1. Symmetric Encryption: In symmetric encryption, a readable message or plaintext is encrypted to make it unreadable. This data is muddled using a key, after encrypting the message it is sent to the receiver safely. At the receivers end, encrypted data is decrypted using the same key which was used for encrypting.

This mechanism shows that the key is a very important part in symmetric encryption. The key should be hidden from the third party because, anyone who has access to the key, can easily decrypt private data. This type of encryption is also known as ‘Secret Key Encryption’.

Algorithms used for symmetric encryption are AES (Advanced Encryption Standard),  DES (Data Encryption Standard).

The weakness in this type of encryption is the security of the key, if a hacker can access this key, he can easily decrypt the encrypted data, destroying the whole encryption process.

2. Asymmetric Encryption: In asymmetric encryption, the encryption process of the message is same as that of symmetric one but instead of using the same key for encryption and decryption, it uses totally different one to decrypt the message. The key which is used for encryption is available to all the users in the network which qualifies to name it as a ‘public key’. While on the contrary part key which is used for decryption is kept secret and is used privately by any particular receiver, this key is named as ‘Private Key’.

Algorithms used for symmetric encryption are RSA (Rivest-Shamir-Adleman), ElGamal, Diffie-Hellman. Asymmetric encryption is also known as ‘public key encryption’.

The weakness in this type of encryption is that hackers use ‘the man in the middle attack’ to compromise this kind of encryption. They use guile networks to make you communicate with them, by forcing you to believe that you are operating on a secure connection.
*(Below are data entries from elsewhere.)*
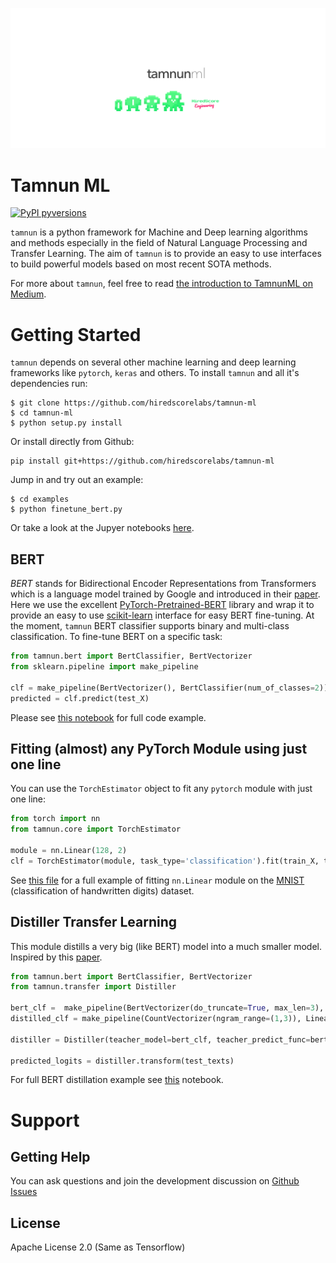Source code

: ![](media/cover.png)

# Tamnun ML

[![PyPI pyversions](https://img.shields.io/badge/python-3.6%20%7C%203.7-blue)](https://img.shields.io/badge/python-3.6%20%7C%203.7-blue)

`tamnun` is a python framework for Machine and Deep learning algorithms and methods especially in the field of Natural Language Processing and Transfer Learning. The aim of `tamnun` is to provide an easy to use interfaces to build powerful models based on most recent SOTA methods.

For more about `tamnun`, feel free to read [the introduction to TamnunML on Medium](https://medium.com/hiredscore-engineering/introducing-octoml-73bd527491b1).

# Getting Started

`tamnun` depends on several other machine learning and deep learning frameworks like `pytorch`, `keras` and others. To install `tamnun` and all it's dependencies run:

```
$ git clone https://github.com/hiredscorelabs/tamnun-ml
$ cd tamnun-ml
$ python setup.py install
```

Or install directly from Github:

```
pip install git+https://github.com/hiredscorelabs/tamnun-ml
```

Jump in and try out an example:

```
$ cd examples
$ python finetune_bert.py
```

Or take a look at the Jupyer notebooks [here](notebooks).

## BERT

*BERT* stands for Bidirectional Encoder Representations from Transformers which is a language model trained by Google and introduced in their [paper](https://arxiv.org/abs/1810.04805).
Here we use the excellent [PyTorch-Pretrained-BERT](https://pypi.org/project/pytorch-pretrained-bert/) library and wrap it to provide an easy to use [scikit-learn](https://scikit-learn.org/) interface for easy BERT fine-tuning. At the moment, `tamnun` BERT classifier supports binary and multi-class classification. To fine-tune BERT on a specific task:

```python
from tamnun.bert import BertClassifier, BertVectorizer
from sklearn.pipeline import make_pipeline

clf = make_pipeline(BertVectorizer(), BertClassifier(num_of_classes=2)).fit(train_X, train_y)
predicted = clf.predict(test_X)
```

Please see [this notebook](https://github.com/hiredscorelabs/tamnun-ml/blob/master/notebooks/finetune_bert.ipynb) for full code example.

## Fitting (almost) any PyTorch Module using just one line
You can use the `TorchEstimator` object to fit any `pytorch` module with just one line:
```python
from torch import nn
from tamnun.core import TorchEstimator

module = nn.Linear(128, 2)
clf = TorchEstimator(module, task_type='classification').fit(train_X, train_y)
```

See [this file](https://github.com/hiredscorelabs/tamnun-ml/blob/master/examples/linear_mnist.py) for a full example of fitting `nn.Linear` module on the [MNIST](http://yann.lecun.com/exdb/mnist/) (classification of handwritten digits) dataset. 

## Distiller Transfer Learning

This module distills a very big (like BERT) model into a much smaller model. Inspired by this [paper](https://arxiv.org/abs/1503.02531).

```python
from tamnun.bert import BertClassifier, BertVectorizer
from tamnun.transfer import Distiller

bert_clf =  make_pipeline(BertVectorizer(do_truncate=True, max_len=3), BertClassifier(num_of_classes=2))
distilled_clf = make_pipeline(CountVectorizer(ngram_range=(1,3)), LinearRegression())

distiller = Distiller(teacher_model=bert_clf, teacher_predict_func=bert_clf.decision_function, student_model=distilled_clf).fit(train_texts, train_y, unlabeled_X=unlabeled_texts)

predicted_logits = distiller.transform(test_texts)
```

For full BERT distillation example see [this](https://github.com/hiredscorelabs/tamnun-ml/blob/master/notebooks/distill_bert.ipynb) notebook.



# Support

## Getting Help

You can ask questions and join the development discussion on [Github Issues](https://github.com/hiredscorelabs/tamnun-ml/issues)


## License

Apache License 2.0 (Same as Tensorflow)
Protocols involved in encryption

A protocol is a set of rules and instructions for communicating data. Rules are defined for each step and process during communication between two or more computers. Networks have to follow these rules to successfully transmit data. Some of the encryption protocols are discussed here.

Secure Socket Layer (SSL): The Secure Sockets Layer (SSL)  is the most widely used security protocol. It is a protocol that provides a secure encrypted channel between two machines operating over the Internet. The SSL protocol is typically used when a web browser needs to securely connect to a web server over the insecure Internet And through SSL certificate secure connection will be established.

Layer Two Tunneling Protocol (L2TP) : Layer 2 Tunneling Protocol (L2TP) is a networking protocol used by Internet service providers to enable virtual private network (VPN) operations. A User Datagram Protocol (UDP) port is used for L2TP communication because it does not provide any security for data such as encryption and confidentiality, an encryption protocol such as Internet Protocol security (IPsec) is often used with L2TP.

IPsecInternet protocol security (IPsec) is a set of protocols that provide security for Internet Protocol. It can use cryptography to provide security. IPsec can be used for the setting up of virtual private networks (VPNs) in a secure manner. IPsec is not a specific encryption algorithm, but rather a framework for encrypting and verifying packets within the IP protocol. IPsec can use different algorithms and can be implemented in whole or just partially. A combination of public key and private key cryptography is used to encrypt the packet contents, and hashes add authentication as well.

Point-to-Point Tunneling Protocol (PPTP) : PPTP is a standard that was developed by Microsoft, 3Com, and other large companies to provide encryption. It allows corporations to extend their own corporate network through private “tunnels” over the public Internet. Effectively, a corporation uses a wide-area network as a single large local area network.